Instructions to follow
Please give the listing again in its entirety, exactly as written.

-- Data for this exercise follows --

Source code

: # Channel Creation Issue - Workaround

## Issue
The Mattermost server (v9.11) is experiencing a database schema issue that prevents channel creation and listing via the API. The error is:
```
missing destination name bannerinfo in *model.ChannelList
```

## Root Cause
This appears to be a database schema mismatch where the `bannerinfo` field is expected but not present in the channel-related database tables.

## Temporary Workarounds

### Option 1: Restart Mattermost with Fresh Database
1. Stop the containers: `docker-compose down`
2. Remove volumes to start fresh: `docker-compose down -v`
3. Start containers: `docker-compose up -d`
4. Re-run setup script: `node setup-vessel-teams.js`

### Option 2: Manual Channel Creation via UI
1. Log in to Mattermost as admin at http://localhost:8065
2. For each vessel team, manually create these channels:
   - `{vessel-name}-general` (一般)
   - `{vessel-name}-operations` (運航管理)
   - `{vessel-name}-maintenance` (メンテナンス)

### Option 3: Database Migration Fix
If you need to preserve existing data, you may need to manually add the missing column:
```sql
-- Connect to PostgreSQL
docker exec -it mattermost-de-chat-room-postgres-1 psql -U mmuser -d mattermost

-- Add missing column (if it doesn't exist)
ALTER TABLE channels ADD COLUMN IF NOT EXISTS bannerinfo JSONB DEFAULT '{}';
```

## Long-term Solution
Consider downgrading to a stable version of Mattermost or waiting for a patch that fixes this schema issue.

-- Data for this exercise concluded --

Output of the task
Source code

: # Channel Creation Issue - Workaround

## Issue
The Mattermost server (v9.11) is experiencing a database schema issue that prevents channel creation and listing via the API. The error is:
```
missing destination name bannerinfo in *model.ChannelList
```

## Root Cause
This appears to be a database schema mismatch where the `bannerinfo` field is expected but not present in the channel-related database tables.

## Temporary Workarounds

### Option 1: Restart Mattermost with Fresh Database
1. Stop the containers: `docker-compose down`
2. Remove volumes to start fresh: `docker-compose down -v`
3. Start containers: `docker-compose up -d`
4. Re-run setup script: `node setup-vessel-teams.js`

### Option 2: Manual Channel Creation via UI
1. Log in to Mattermost as admin at http://localhost:8065
2. For each vessel team, manually create these channels:
   - `{vessel-name}-general` (一般)
   - `{vessel-name}-operations` (運航管理)
   - `{vessel-name}-maintenance` (メンテナンス)

### Option 3: Database Migration Fix
If you need to preserve existing data, you may need to manually add the missing column:
```sql
-- Connect to PostgreSQL
docker exec -it mattermost-de-chat-room-postgres-1 psql -U mmuser -d mattermost

-- Add missing column (if it doesn't exist)
ALTER TABLE channels ADD COLUMN IF NOT EXISTS bannerinfo JSONB DEFAULT '{}';
```

## Long-term Solution
Consider downgrading to a stable version of Mattermost or waiting for a patch that fixes this schema issue.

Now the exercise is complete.